- What this task involves -
Only the number is needed: how many lines of the entries below contain the word "inconsistencies".

Stored data entries:
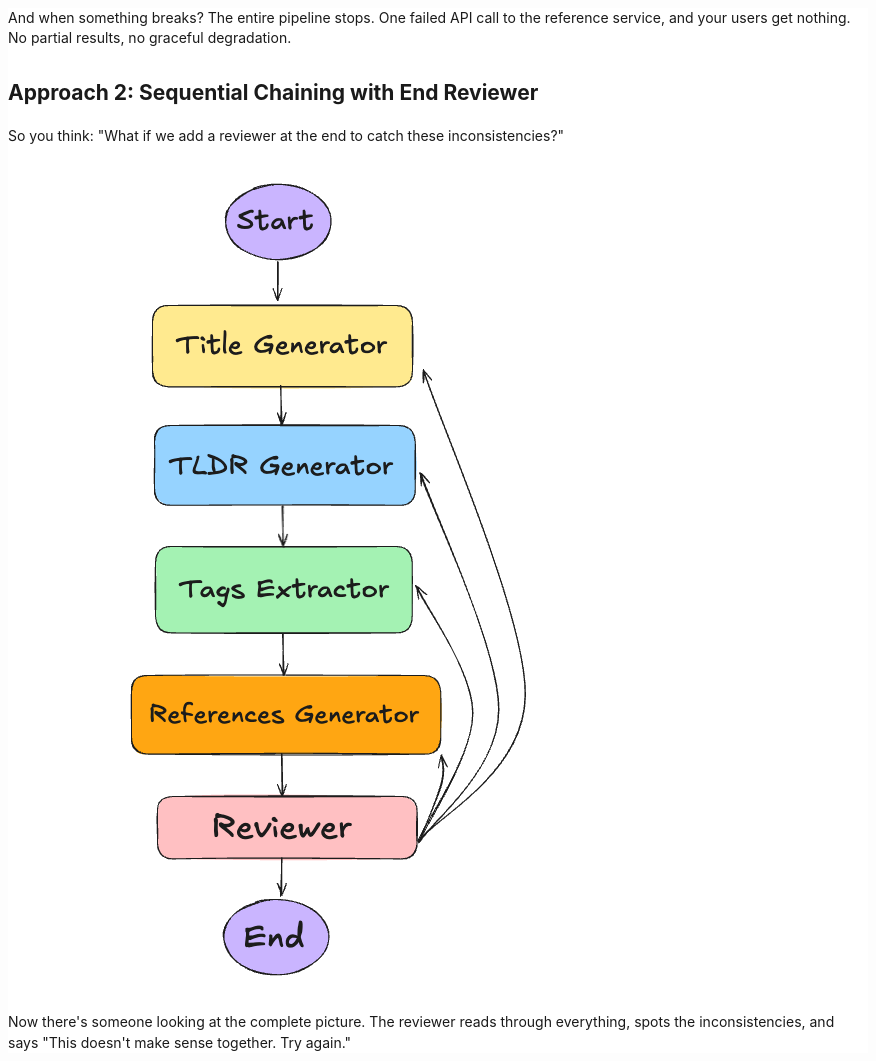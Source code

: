 And when something breaks? The entire pipeline stops. One failed API call to the reference service, and your users get nothing. No partial results, no graceful degradation.

## Approach 2: Sequential Chaining with End Reviewer

So you think: "What if we add a reviewer at the end to catch these inconsistencies?"

![chain-reviewer.png](chain-reviewer.png)

Now there's someone looking at the complete picture. The reviewer reads through everything, spots the inconsistencies, and says "This doesn't make sense together. Try again."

- Result -
2